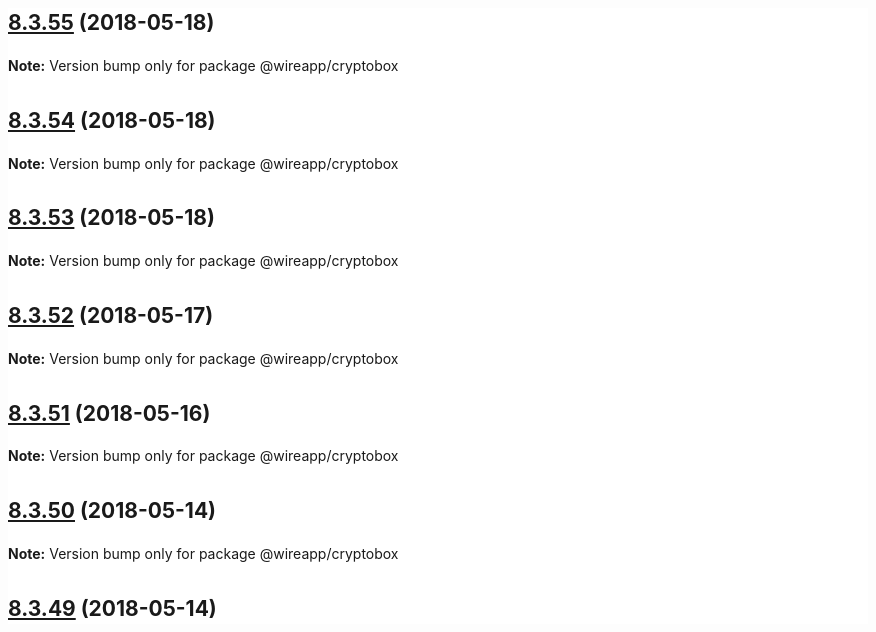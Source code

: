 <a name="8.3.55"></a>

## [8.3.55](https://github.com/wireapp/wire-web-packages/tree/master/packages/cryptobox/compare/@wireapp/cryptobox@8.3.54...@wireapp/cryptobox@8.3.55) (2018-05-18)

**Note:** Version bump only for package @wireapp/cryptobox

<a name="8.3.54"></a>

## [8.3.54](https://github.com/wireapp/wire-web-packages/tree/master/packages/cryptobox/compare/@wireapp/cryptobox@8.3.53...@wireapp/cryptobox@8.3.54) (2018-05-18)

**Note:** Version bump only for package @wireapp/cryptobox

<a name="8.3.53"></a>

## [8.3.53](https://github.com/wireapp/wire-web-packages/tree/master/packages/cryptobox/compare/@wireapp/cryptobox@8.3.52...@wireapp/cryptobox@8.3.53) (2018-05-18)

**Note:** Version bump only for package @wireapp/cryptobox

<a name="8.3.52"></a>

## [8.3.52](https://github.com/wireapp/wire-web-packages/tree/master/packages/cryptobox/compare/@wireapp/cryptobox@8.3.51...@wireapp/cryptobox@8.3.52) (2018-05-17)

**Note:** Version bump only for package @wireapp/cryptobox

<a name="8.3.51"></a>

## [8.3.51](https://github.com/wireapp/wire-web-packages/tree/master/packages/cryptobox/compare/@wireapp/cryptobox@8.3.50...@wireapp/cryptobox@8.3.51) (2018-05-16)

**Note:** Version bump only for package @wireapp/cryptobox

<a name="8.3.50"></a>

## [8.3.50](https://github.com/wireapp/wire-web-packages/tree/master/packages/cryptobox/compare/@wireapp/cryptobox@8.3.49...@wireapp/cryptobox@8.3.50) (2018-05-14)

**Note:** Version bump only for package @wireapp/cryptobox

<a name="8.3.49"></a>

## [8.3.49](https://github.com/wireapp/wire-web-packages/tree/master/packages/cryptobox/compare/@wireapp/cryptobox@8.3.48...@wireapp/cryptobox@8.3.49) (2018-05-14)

WORK ITEM = Output the material word for word, and keep the pictures out.

REPLY TO THE EXERCISE =
Source code

: <a name="8.3.55"></a>

## [8.3.55](https://github.com/wireapp/wire-web-packages/tree/master/packages/cryptobox/compare/@wireapp/cryptobox@8.3.54...@wireapp/cryptobox@8.3.55) (2018-05-18)

**Note:** Version bump only for package @wireapp/cryptobox

<a name="8.3.54"></a>

## [8.3.54](https://github.com/wireapp/wire-web-packages/tree/master/packages/cryptobox/compare/@wireapp/cryptobox@8.3.53...@wireapp/cryptobox@8.3.54) (2018-05-18)

**Note:** Version bump only for package @wireapp/cryptobox

<a name="8.3.53"></a>

## [8.3.53](https://github.com/wireapp/wire-web-packages/tree/master/packages/cryptobox/compare/@wireapp/cryptobox@8.3.52...@wireapp/cryptobox@8.3.53) (2018-05-18)

**Note:** Version bump only for package @wireapp/cryptobox

<a name="8.3.52"></a>

## [8.3.52](https://github.com/wireapp/wire-web-packages/tree/master/packages/cryptobox/compare/@wireapp/cryptobox@8.3.51...@wireapp/cryptobox@8.3.52) (2018-05-17)

**Note:** Version bump only for package @wireapp/cryptobox

<a name="8.3.51"></a>

## [8.3.51](https://github.com/wireapp/wire-web-packages/tree/master/packages/cryptobox/compare/@wireapp/cryptobox@8.3.50...@wireapp/cryptobox@8.3.51) (2018-05-16)

**Note:** Version bump only for package @wireapp/cryptobox

<a name="8.3.50"></a>

## [8.3.50](https://github.com/wireapp/wire-web-packages/tree/master/packages/cryptobox/compare/@wireapp/cryptobox@8.3.49...@wireapp/cryptobox@8.3.50) (2018-05-14)

**Note:** Version bump only for package @wireapp/cryptobox

<a name="8.3.49"></a>

## [8.3.49](https://github.com/wireapp/wire-web-packages/tree/master/packages/cryptobox/compare/@wireapp/cryptobox@8.3.48...@wireapp/cryptobox@8.3.49) (2018-05-14)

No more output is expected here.